• **Material to process**:
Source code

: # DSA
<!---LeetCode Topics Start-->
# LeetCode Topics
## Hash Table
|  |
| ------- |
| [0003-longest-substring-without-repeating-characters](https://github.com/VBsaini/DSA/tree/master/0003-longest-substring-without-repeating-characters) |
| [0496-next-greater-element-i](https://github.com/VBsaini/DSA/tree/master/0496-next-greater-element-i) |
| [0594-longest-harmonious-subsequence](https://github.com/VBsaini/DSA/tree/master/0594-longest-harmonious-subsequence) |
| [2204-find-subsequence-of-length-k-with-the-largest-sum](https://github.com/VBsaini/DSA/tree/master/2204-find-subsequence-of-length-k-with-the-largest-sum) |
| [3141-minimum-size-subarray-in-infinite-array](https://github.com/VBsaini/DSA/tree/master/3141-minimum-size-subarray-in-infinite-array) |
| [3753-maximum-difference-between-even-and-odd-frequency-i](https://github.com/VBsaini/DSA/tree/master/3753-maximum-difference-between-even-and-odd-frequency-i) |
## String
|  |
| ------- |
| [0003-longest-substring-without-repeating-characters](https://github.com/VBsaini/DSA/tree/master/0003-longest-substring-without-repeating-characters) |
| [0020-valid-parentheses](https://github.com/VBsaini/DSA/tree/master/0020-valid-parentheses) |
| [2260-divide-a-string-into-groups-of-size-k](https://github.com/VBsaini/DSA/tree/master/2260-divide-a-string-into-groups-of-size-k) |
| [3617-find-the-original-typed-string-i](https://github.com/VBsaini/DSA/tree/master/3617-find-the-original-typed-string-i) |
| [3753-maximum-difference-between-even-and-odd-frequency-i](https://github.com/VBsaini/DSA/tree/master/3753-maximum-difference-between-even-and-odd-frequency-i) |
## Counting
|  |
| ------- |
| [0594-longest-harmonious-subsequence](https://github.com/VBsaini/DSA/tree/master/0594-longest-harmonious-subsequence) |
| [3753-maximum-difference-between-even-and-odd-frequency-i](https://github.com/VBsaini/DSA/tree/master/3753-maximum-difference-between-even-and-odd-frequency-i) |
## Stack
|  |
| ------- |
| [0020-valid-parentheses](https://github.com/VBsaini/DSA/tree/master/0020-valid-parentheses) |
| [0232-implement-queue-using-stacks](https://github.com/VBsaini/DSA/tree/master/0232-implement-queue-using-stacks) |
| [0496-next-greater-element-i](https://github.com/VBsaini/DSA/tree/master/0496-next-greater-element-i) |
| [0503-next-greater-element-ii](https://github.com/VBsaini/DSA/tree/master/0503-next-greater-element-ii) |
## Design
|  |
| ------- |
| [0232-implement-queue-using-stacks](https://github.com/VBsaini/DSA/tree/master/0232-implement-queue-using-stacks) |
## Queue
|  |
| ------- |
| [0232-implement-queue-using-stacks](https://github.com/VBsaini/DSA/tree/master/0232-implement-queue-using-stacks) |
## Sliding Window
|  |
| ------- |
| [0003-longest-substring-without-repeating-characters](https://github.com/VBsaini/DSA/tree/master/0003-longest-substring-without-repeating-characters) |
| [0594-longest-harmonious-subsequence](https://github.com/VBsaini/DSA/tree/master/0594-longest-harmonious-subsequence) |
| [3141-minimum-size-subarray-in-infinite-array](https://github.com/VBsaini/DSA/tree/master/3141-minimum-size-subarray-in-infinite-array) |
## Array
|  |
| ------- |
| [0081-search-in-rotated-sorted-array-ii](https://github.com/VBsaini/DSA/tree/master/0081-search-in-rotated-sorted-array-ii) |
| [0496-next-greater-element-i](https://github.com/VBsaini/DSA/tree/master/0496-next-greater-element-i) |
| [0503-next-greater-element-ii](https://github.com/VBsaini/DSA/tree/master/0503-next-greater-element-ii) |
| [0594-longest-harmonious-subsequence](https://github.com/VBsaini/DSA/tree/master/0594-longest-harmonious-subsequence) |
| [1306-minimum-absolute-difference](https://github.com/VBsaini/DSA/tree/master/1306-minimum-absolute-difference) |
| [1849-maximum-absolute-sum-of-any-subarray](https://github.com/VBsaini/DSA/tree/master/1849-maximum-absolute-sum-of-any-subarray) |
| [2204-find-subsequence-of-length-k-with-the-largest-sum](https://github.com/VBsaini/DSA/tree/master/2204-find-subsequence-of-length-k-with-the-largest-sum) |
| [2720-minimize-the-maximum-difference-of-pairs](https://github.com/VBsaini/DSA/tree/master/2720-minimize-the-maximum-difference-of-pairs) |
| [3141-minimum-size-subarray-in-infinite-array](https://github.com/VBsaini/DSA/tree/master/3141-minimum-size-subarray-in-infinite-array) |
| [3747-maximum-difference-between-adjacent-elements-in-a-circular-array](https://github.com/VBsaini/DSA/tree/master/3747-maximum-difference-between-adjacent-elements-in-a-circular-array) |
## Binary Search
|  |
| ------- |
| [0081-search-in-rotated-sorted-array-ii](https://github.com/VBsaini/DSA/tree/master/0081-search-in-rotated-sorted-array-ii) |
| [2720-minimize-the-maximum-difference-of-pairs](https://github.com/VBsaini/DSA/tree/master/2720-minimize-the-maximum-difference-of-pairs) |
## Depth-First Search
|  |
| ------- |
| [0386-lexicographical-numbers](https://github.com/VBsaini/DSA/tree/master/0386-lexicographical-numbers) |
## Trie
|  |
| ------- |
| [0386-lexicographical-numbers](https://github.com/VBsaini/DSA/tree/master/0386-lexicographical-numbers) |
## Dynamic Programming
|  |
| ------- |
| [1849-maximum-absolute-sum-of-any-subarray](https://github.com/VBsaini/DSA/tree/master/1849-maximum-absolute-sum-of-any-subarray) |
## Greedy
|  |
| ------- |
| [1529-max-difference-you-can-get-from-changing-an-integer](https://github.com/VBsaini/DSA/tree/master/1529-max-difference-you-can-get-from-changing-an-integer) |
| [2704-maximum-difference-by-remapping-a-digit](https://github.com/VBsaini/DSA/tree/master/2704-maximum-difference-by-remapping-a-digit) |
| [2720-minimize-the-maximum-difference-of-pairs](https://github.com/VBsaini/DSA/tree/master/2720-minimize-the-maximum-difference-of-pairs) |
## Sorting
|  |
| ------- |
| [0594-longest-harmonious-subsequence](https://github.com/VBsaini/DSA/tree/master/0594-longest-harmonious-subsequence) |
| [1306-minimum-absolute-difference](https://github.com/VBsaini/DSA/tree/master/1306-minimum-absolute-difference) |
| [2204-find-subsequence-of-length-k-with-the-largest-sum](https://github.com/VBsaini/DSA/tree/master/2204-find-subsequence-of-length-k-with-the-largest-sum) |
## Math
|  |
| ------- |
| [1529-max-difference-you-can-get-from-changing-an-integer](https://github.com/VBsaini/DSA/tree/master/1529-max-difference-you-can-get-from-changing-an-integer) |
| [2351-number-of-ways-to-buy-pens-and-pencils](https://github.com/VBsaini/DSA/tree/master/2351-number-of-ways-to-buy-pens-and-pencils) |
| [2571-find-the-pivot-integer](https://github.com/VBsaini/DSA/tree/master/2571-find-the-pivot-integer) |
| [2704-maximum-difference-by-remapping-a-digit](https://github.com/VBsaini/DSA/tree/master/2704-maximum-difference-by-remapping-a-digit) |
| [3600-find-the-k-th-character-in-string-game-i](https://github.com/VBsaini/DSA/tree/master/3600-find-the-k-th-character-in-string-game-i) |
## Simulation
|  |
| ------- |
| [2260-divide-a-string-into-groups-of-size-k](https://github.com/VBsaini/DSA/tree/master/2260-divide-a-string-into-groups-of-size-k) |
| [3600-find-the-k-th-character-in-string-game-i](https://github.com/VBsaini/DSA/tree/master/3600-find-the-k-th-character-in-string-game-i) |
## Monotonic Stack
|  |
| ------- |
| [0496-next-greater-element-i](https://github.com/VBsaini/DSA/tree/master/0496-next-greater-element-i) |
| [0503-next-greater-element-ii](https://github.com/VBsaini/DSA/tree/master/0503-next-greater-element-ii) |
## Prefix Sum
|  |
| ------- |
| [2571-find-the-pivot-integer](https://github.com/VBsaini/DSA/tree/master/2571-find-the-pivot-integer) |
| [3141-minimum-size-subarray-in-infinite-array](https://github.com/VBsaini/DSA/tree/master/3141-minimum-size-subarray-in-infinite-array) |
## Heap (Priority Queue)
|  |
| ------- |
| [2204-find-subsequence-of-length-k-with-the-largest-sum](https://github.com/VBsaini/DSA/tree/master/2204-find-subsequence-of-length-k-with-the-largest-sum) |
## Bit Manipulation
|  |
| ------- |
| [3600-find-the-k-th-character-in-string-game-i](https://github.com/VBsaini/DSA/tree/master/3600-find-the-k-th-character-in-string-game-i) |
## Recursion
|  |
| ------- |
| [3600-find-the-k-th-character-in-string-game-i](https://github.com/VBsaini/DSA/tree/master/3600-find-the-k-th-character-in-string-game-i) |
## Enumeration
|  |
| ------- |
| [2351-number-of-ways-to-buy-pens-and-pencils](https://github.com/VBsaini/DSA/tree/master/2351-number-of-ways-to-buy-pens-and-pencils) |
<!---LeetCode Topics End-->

==

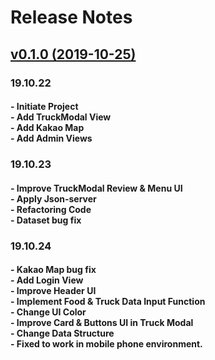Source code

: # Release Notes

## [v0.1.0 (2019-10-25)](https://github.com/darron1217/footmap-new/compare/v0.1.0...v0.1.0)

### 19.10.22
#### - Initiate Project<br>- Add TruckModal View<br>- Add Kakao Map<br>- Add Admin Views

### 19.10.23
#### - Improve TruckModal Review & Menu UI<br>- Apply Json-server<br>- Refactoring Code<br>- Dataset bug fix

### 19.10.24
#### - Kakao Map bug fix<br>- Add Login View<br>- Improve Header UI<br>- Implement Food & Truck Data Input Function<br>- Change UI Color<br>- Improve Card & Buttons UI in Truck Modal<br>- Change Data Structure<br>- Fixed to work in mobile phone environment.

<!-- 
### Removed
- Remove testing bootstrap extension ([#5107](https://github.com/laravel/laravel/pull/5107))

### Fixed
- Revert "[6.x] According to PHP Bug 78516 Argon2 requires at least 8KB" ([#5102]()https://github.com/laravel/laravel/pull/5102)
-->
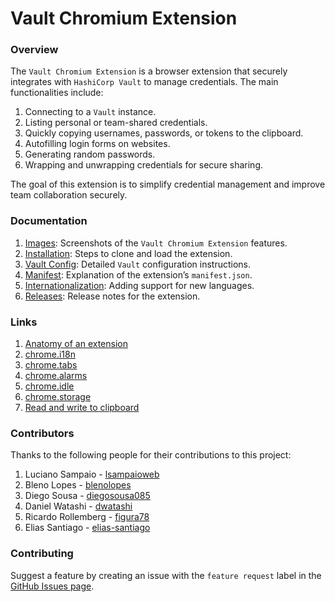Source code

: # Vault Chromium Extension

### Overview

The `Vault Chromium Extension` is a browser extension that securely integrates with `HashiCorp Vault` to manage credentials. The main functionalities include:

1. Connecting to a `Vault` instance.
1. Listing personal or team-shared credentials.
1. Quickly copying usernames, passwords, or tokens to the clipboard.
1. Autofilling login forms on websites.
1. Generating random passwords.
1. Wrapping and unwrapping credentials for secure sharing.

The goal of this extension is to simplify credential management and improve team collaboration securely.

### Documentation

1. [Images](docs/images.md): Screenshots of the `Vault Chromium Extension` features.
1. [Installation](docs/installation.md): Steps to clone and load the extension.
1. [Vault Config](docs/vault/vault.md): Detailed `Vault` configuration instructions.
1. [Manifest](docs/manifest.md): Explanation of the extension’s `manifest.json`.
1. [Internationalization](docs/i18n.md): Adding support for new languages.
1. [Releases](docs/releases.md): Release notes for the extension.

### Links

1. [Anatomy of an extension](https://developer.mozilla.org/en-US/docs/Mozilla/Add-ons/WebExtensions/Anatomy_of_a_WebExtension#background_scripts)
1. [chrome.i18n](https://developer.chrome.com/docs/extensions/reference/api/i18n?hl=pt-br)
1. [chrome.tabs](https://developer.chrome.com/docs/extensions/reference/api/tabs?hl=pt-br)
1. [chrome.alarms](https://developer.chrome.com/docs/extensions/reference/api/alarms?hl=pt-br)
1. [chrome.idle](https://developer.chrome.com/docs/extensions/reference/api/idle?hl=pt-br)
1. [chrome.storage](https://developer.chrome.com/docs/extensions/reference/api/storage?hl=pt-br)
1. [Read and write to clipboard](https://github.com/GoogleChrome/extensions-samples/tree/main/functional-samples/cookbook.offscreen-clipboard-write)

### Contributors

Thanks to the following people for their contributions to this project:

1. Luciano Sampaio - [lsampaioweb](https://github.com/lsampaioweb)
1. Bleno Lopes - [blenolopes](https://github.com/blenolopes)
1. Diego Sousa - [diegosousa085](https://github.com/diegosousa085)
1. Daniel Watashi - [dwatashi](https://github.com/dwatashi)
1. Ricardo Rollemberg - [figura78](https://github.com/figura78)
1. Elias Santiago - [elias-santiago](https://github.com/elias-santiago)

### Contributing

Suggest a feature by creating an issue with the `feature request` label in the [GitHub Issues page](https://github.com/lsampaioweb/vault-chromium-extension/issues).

• **Problem description**: From the records above, copy out the line with "### Contributing", the line with "Suggest a feature", and every line between them, word for word.

• **Your response**:
### Contributing

Suggest a feature by creating an issue with the `feature request` label in the [GitHub Issues page](https://github.com/lsampaioweb/vault-chromium-extension/issues).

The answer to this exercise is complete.